In today’s mobile society, with thousands of daily international flights and where new diseases have no vaccine, we would be foolish to think that we are 100 years away from another pandemic. Moreover, because public and government awareness of pandemics is now at a high, the response to a future outbreak of a new virus is likely to be much more swift and severe than previously considered possible. This is likely to mean that similar economic disruption could be felt sooner in future outbreaks.
The role of the insurance industry in the economy
The global insurance industry has a pivotal role in helping communities and businesses to recover financially from COVID-19 and to show that it supports society when it’s at its most vulnerable.

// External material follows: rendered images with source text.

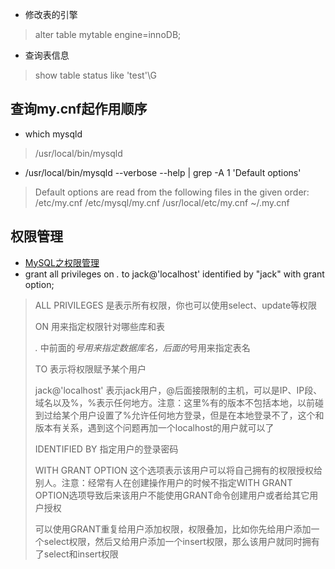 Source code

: + 修改表的引擎

> alter table mytable engine=innoDB;

+ 查询表信息

> show table status like 'test'\G

## 查询my.cnf起作用顺序
- which mysqld

> /usr/local/bin/mysqld

- /usr/local/bin/mysqld --verbose --help | grep -A 1 'Default options'

>Default options are read from the following files in the given order:
/etc/my.cnf /etc/mysql/my.cnf /usr/local/etc/my.cnf ~/.my.cnf 


## 权限管理
+ [MySQL之权限管理](https://www.cnblogs.com/Richardzhu/p/3318595.html)
+ grant all privileges on *.* to jack@'localhost' identified by "jack" with grant option;

> ALL PRIVILEGES 是表示所有权限，你也可以使用select、update等权限
> 
> ON 用来指定权限针对哪些库和表
> 
> *.* 中前面的*号用来指定数据库名，后面的*号用来指定表名
> 
> TO 表示将权限赋予某个用户
> 
>  jack@'localhost' 表示jack用户，@后面接限制的主机，可以是IP、IP段、域名以及%，%表示任何地方。注意：这里%有的版本不包括本地，以前碰到过给某个用户设置了%允许任何地方登录，但是在本地登录不了，这个和版本有关系，遇到这个问题再加一个localhost的用户就可以了
> 
> IDENTIFIED BY 指定用户的登录密码
> 
> WITH GRANT OPTION 这个选项表示该用户可以将自己拥有的权限授权给别人。注意：经常有人在创建操作用户的时候不指定WITH GRANT OPTION选项导致后来该用户不能使用GRANT命令创建用户或者给其它用户授权
> 
> 可以使用GRANT重复给用户添加权限，权限叠加，比如你先给用户添加一个select权限，然后又给用户添加一个insert权限，那么该用户就同时拥有了select和insert权限
> 
> 

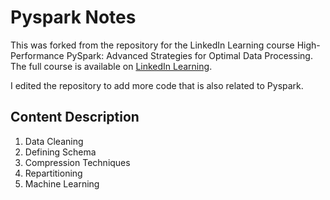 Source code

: # Pyspark Notes
This was forked from the repository for the LinkedIn Learning course High-Performance PySpark: Advanced Strategies for Optimal Data Processing. The full course is available on [LinkedIn Learning](https://www.linkedin.com/learning-login/share?account=109812938&forceAccount=false&redirect=https%3A%2F%2Fwww.linkedin.com%2Flearning%2Fhigh-performance-pyspark-advanced-strategies-for-optimal-data-processing%3Ftrk%3Dshare_ent_url%26shareId%3D%252FrjCNkgoQfGouh4ZXQvOrg%253D%253D).

I edited the repository to add more code that is also related to Pyspark.

## Content Description

1. Data Cleaning
2. Defining Schema
3. Compression Techniques
4. Repartitioning
5. Machine Learning
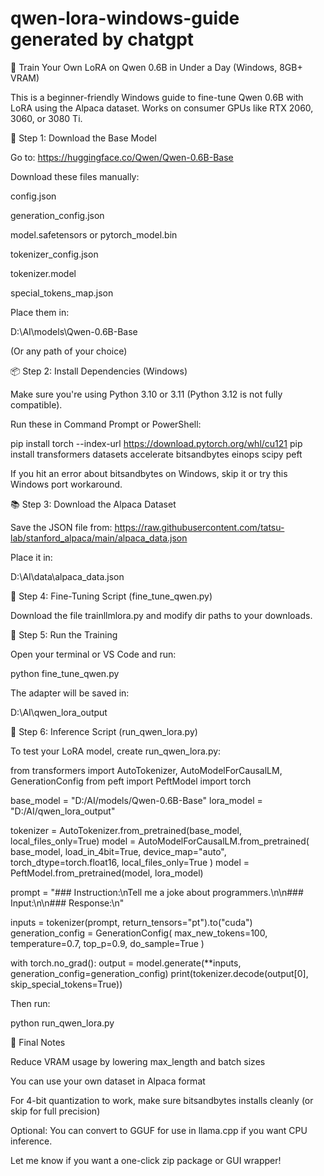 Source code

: # qwen-lora-windows-guide generated by chatgpt
🧠 Train Your Own LoRA on Qwen 0.6B in Under a Day (Windows, 8GB+ VRAM)

This is a beginner-friendly Windows guide to fine-tune Qwen 0.6B with LoRA using the Alpaca dataset. Works on consumer GPUs like RTX 2060, 3060, or 3080 Ti.

📁 Step 1: Download the Base Model

Go to: https://huggingface.co/Qwen/Qwen-0.6B-Base

Download these files manually:

config.json

generation_config.json

model.safetensors or pytorch_model.bin

tokenizer_config.json

tokenizer.model

special_tokens_map.json

Place them in:

D:\AI\models\Qwen-0.6B-Base

(Or any path of your choice)

📦 Step 2: Install Dependencies (Windows)

Make sure you're using Python 3.10 or 3.11 (Python 3.12 is not fully compatible).

Run these in Command Prompt or PowerShell:

pip install torch --index-url https://download.pytorch.org/whl/cu121
pip install transformers datasets accelerate bitsandbytes einops scipy peft

If you hit an error about bitsandbytes on Windows, skip it or try this Windows port workaround.

📚 Step 3: Download the Alpaca Dataset

Save the JSON file from:
https://raw.githubusercontent.com/tatsu-lab/stanford_alpaca/main/alpaca_data.json

Place it in:

D:\AI\data\alpaca_data.json

🔬 Step 4: Fine-Tuning Script (fine_tune_qwen.py)

Download the file trainllmlora.py and modify dir paths to your downloads.

🚀 Step 5: Run the Training

Open your terminal or VS Code and run:

python fine_tune_qwen.py

The adapter will be saved in:

D:\AI\qwen_lora_output

🧰 Step 6: Inference Script (run_qwen_lora.py)

To test your LoRA model, create run_qwen_lora.py:

from transformers import AutoTokenizer, AutoModelForCausalLM, GenerationConfig
from peft import PeftModel
import torch

base_model = "D:/AI/models/Qwen-0.6B-Base"
lora_model = "D:/AI/qwen_lora_output"

tokenizer = AutoTokenizer.from_pretrained(base_model, local_files_only=True)
model = AutoModelForCausalLM.from_pretrained(
    base_model,
    load_in_4bit=True,
    device_map="auto",
    torch_dtype=torch.float16,
    local_files_only=True
)
model = PeftModel.from_pretrained(model, lora_model)

prompt = "### Instruction:\nTell me a joke about programmers.\n\n### Input:\n\n### Response:\n"

inputs = tokenizer(prompt, return_tensors="pt").to("cuda")
generation_config = GenerationConfig(
    max_new_tokens=100,
    temperature=0.7,
    top_p=0.9,
    do_sample=True
)

with torch.no_grad():
    output = model.generate(**inputs, generation_config=generation_config)
    print(tokenizer.decode(output[0], skip_special_tokens=True))

Then run:

python run_qwen_lora.py

🤔 Final Notes

Reduce VRAM usage by lowering max_length and batch sizes

You can use your own dataset in Alpaca format

For 4-bit quantization to work, make sure bitsandbytes installs cleanly (or skip for full precision)

Optional: You can convert to GGUF for use in llama.cpp if you want CPU inference.

Let me know if you want a one-click zip package or GUI wrapper!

Developing solutions to close the coverage gaps for pandemic risk is vital for the insurance market, which is why at AdvantageGo, we’ve been working hard behind the scenes to bring pandemic support to our Exact products, and help our customers evaluate potential losses due to the ongoing pandemic.
We have ensured that clients are able to rapidly assess their potential losses across all of the affected lines of business, including assessing potential BI exposures across their entire treaty book. With insurers looking to be more flexible in how they meet the changing needs of their clients, we believe it is important that they can rely upon robust, flexible tools that allow them to manage their risk effectively.
Helping insurers pay legitimate claims over in the coming months is one of the fundamental ways of helping and reigniting our economy. We want to provide insurers with the best possible solutions so they can better service policyholders and ensure that we all get back on our feet, fast.
In the meantime, I hope you and your families, colleagues and communities remain safe and unimpacted.